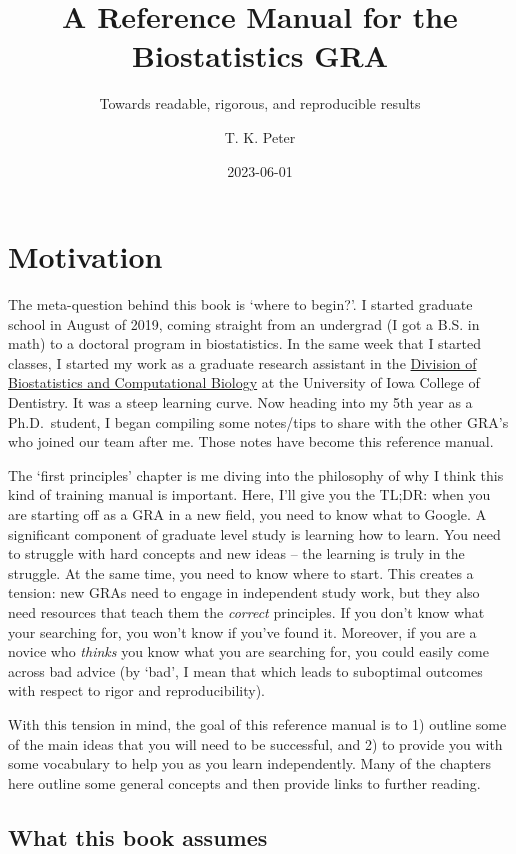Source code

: \documentclass[
]{book}
\title{A Reference Manual for the Biostatistics GRA}
\subtitle{Towards readable, rigorous, and reproducible results}
\author{T. K. Peter}
\date{2023-06-01}
\begin{document}
\maketitle

{
\setcounter{tocdepth}{1}
\tableofcontents
}
\hypertarget{motivation}{%
\chapter{Motivation}\label{motivation}}

The meta-question behind this book is `where to begin?'. I started graduate school in August of 2019, coming straight from an undergrad (I got a B.S. in math) to a doctoral program in biostatistics. In the same week that I started classes, I started my work as a graduate research assistant in the \href{https://dentistry.uiowa.edu/research/biostatistics-and-computational-biology}{Division of Biostatistics and Computational Biology} at the University of Iowa College of Dentistry. It was a steep learning curve. Now heading into my 5th year as a Ph.D.~student, I began compiling some notes/tips to share with the other GRA's who joined our team after me. Those notes have become this reference manual.

The `first principles' chapter is me diving into the philosophy of why I think this kind of training manual is important. Here, I'll give you the TL;DR: when you are starting off as a GRA in a new field, you need to know what to Google. A significant component of graduate level study is learning how to learn. You need to struggle with hard concepts and new ideas -- the learning is truly in the struggle. At the same time, you need to know where to start. This creates a tension: new GRAs need to engage in independent study work, but they also need resources that teach them the \emph{correct} principles. If you don't know what your searching for, you won't know if you've found it. Moreover, if you are a novice who \emph{thinks} you know what you are searching for, you could easily come across bad advice (by `bad', I mean that which leads to suboptimal outcomes with respect to rigor and reproducibility).

With this tension in mind, the goal of this reference manual is to 1) outline some of the main ideas that you will need to be successful, and 2) to provide you with some vocabulary to help you as you learn independently. Many of the chapters here outline some general concepts and then provide links to further reading.

\hypertarget{what-this-book-assumes}{%
\section{What this book assumes}\label{what-this-book-assumes}}
\end{document}
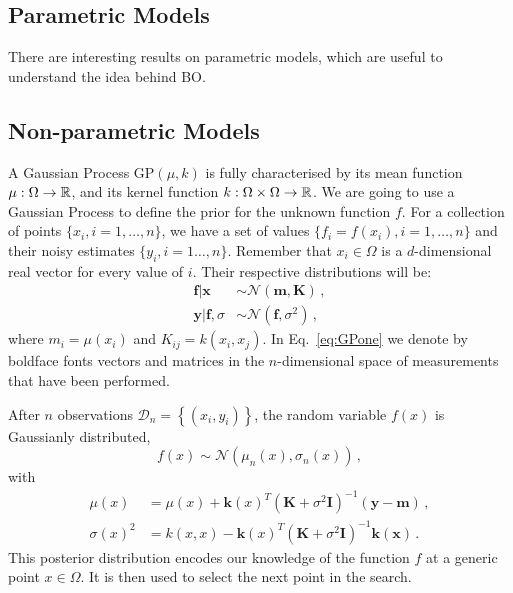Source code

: \subsection{Parametric Models}
\label{sec:BaysParMod}

There are interesting results on parametric models, which are useful to understand the idea behind BO. 

\subsection{Non-parametric Models}
\label{sec:BaysNonParMod}

A Gaussian Process $\mathrm{GP}(\mu, k)$ is fully characterised by its mean
function $\mu: \Omega\to \mathbb{R}$, and its kernel function $k: \Omega \times \Omega
\to \mathbb{R}$. We are going to use a Gaussian Process to define the prior for the
unknown function $f$. For a collection of points $\{x_i, i=1,\ldots,n\}$, we
have a set of values $\{f_i=f(x_i), i=1,\ldots,n\}$ and their noisy estimates
$\{y_i, i=1\ldots, n\}$. Remember that $x_i\in\Omega$ is a $d$-dimensional real
vector for every value of $i$. Their respective distributions will be: 
\begin{align}
    \label{eq:GPone}
    \mathbf{f}|\mathbf{x} &\sim 
        \mathcal{N}\left(\mathbf{m},\mathbf{K}\right)\, ,\\
    \mathbf{y}|\mathbf{f},\sigma &\sim 
        \mathcal{N}\left(\mathbf{f},\sigma^2\right)\, ,
\end{align}
where $m_i=\mu(x_i)$ and $K_{ij}=k(x_i,x_j)$. In Eq.~\eqref{eq:GPone} we denote
by boldface fonts vectors and matrices in the $n$-dimensional space of
measurements that have been performed. 

After $n$ observations $\mathcal{D}_n=\left\{\left(x_i,y_i\right)\right\}$, the random variable $f(x)$ is Gaussianly distributed, 
\begin{equation}
    \label{eq:PostGaussF}
    f(x)\sim \mathcal{N}\left(\mu_n(x),\sigma_n(x)\right)\, ,
\end{equation}
with
\begin{align}
    \label{eq:PostParams}
    \mu(x) &= \mu(x) + \mathbf{k}(x)^T \left(\mathbf{K} + \sigma^2 \mathbf{I}\right)^{-1} \left(\mathbf{y}-\mathbf{m}\right)\, , \\
    \sigma(x)^2 &= k(x,x) - \mathbf{k}(x)^T \left(\mathbf{K} + \sigma^2 \mathbf{I}\right)^{-1} \mathbf{k}(\mathbf{x})\, .
\end{align}
This posterior distribution encodes our knowledge of the function $f$ at a
generic point $x\in\Omega$. It is then used to select the next point in the
search. 

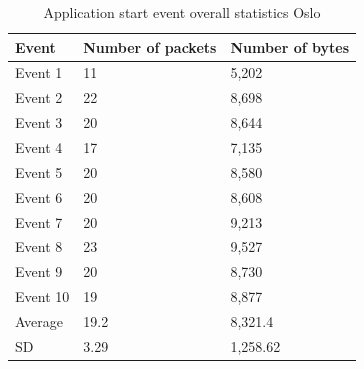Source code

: \begin{table}[H]
\centering
\caption{Application start event overall statistics Oslo}
\label{tab:ASoverallOslo}
\begin{tabular}{|l|l|l|}
\hline
\textbf{Event} & \textbf{Number of packets} & \textbf{Number of bytes} \\ \hline
Event 1        & 11                     & 5,202                      \\ \hline
Event 2        & 22                     & 8,698                      \\ \hline
Event 3        & 20                     & 8,644                      \\ \hline
Event 4        & 17                     & 7,135                      \\ \hline
Event 5        & 20                     & 8,580                      \\ \hline
Event 6        & 20                     & 8,608                      \\ \hline
Event 7        & 20                     & 9,213                      \\ \hline
Event 8        & 23                     & 9,527                      \\ \hline
Event 9        & 20                     & 8,730                      \\ \hline
Event 10       & 19                     & 8,877                      \\ \hline
Average        & 19.2                   & 8,321.4                    \\ \hline
SD        & 3.29
       & 1,258.62               \\ \hline
\end{tabular}
\end{table}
################
Your output should be the records above, duplicated exactly and picture-free.

-- WRITTEN ANSWER --
Source code

: \documentclass[
]{book}
\title{A Reference Manual for the Biostatistics GRA}
\subtitle{Towards readable, rigorous, and reproducible results}
\author{T. K. Peter}
\date{2023-06-01}
\begin{document}
\maketitle

{
\setcounter{tocdepth}{1}
\tableofcontents
}
\hypertarget{motivation}{%
\chapter{Motivation}\label{motivation}}

The meta-question behind this book is `where to begin?'. I started graduate school in August of 2019, coming straight from an undergrad (I got a B.S. in math) to a doctoral program in biostatistics. In the same week that I started classes, I started my work as a graduate research assistant in the \href{https://dentistry.uiowa.edu/research/biostatistics-and-computational-biology}{Division of Biostatistics and Computational Biology} at the University of Iowa College of Dentistry. It was a steep learning curve. Now heading into my 5th year as a Ph.D.~student, I began compiling some notes/tips to share with the other GRA's who joined our team after me. Those notes have become this reference manual.

The `first principles' chapter is me diving into the philosophy of why I think this kind of training manual is important. Here, I'll give you the TL;DR: when you are starting off as a GRA in a new field, you need to know what to Google. A significant component of graduate level study is learning how to learn. You need to struggle with hard concepts and new ideas -- the learning is truly in the struggle. At the same time, you need to know where to start. This creates a tension: new GRAs need to engage in independent study work, but they also need resources that teach them the \emph{correct} principles. If you don't know what your searching for, you won't know if you've found it. Moreover, if you are a novice who \emph{thinks} you know what you are searching for, you could easily come across bad advice (by `bad', I mean that which leads to suboptimal outcomes with respect to rigor and reproducibility).

With this tension in mind, the goal of this reference manual is to 1) outline some of the main ideas that you will need to be successful, and 2) to provide you with some vocabulary to help you as you learn independently. Many of the chapters here outline some general concepts and then provide links to further reading.

\hypertarget{what-this-book-assumes}{%
\section{What this book assumes}\label{what-this-book-assumes}}
\end{document}
Source code

: \subsection{Parametric Models}
\label{sec:BaysParMod}

There are interesting results on parametric models, which are useful to understand the idea behind BO. 

\subsection{Non-parametric Models}
\label{sec:BaysNonParMod}

A Gaussian Process $\mathrm{GP}(\mu, k)$ is fully characterised by its mean
function $\mu: \Omega\to \mathbb{R}$, and its kernel function $k: \Omega \times \Omega
\to \mathbb{R}$. We are going to use a Gaussian Process to define the prior for the
unknown function $f$. For a collection of points $\{x_i, i=1,\ldots,n\}$, we
have a set of values $\{f_i=f(x_i), i=1,\ldots,n\}$ and their noisy estimates
$\{y_i, i=1\ldots, n\}$. Remember that $x_i\in\Omega$ is a $d$-dimensional real
vector for every value of $i$. Their respective distributions will be: 
\begin{align}
    \label{eq:GPone}
    \mathbf{f}|\mathbf{x} &\sim 
        \mathcal{N}\left(\mathbf{m},\mathbf{K}\right)\, ,\\
    \mathbf{y}|\mathbf{f},\sigma &\sim 
        \mathcal{N}\left(\mathbf{f},\sigma^2\right)\, ,
\end{align}
where $m_i=\mu(x_i)$ and $K_{ij}=k(x_i,x_j)$. In Eq.~\eqref{eq:GPone} we denote
by boldface fonts vectors and matrices in the $n$-dimensional space of
measurements that have been performed. 

After $n$ observations $\mathcal{D}_n=\left\{\left(x_i,y_i\right)\right\}$, the random variable $f(x)$ is Gaussianly distributed, 
\begin{equation}
    \label{eq:PostGaussF}
    f(x)\sim \mathcal{N}\left(\mu_n(x),\sigma_n(x)\right)\, ,
\end{equation}
with
\begin{align}
    \label{eq:PostParams}
    \mu(x) &= \mu(x) + \mathbf{k}(x)^T \left(\mathbf{K} + \sigma^2 \mathbf{I}\right)^{-1} \left(\mathbf{y}-\mathbf{m}\right)\, , \\
    \sigma(x)^2 &= k(x,x) - \mathbf{k}(x)^T \left(\mathbf{K} + \sigma^2 \mathbf{I}\right)^{-1} \mathbf{k}(\mathbf{x})\, .
\end{align}
This posterior distribution encodes our knowledge of the function $f$ at a
generic point $x\in\Omega$. It is then used to select the next point in the
search. 

Source code

: \begin{table}[H]
\centering
\caption{Application start event overall statistics Oslo}
\label{tab:ASoverallOslo}
\begin{tabular}{|l|l|l|}
\hline
\textbf{Event} & \textbf{Number of packets} & \textbf{Number of bytes} \\ \hline
Event 1        & 11                     & 5,202                      \\ \hline
Event 2        & 22                     & 8,698                      \\ \hline
Event 3        & 20                     & 8,644                      \\ \hline
Event 4        & 17                     & 7,135                      \\ \hline
Event 5        & 20                     & 8,580                      \\ \hline
Event 6        & 20                     & 8,608                      \\ \hline
Event 7        & 20                     & 9,213                      \\ \hline
Event 8        & 23                     & 9,527                      \\ \hline
Event 9        & 20                     & 8,730                      \\ \hline
Event 10       & 19                     & 8,877                      \\ \hline
Average        & 19.2                   & 8,321.4                    \\ \hline
SD        & 3.29
       & 1,258.62               \\ \hline
\end{tabular}
\end{table}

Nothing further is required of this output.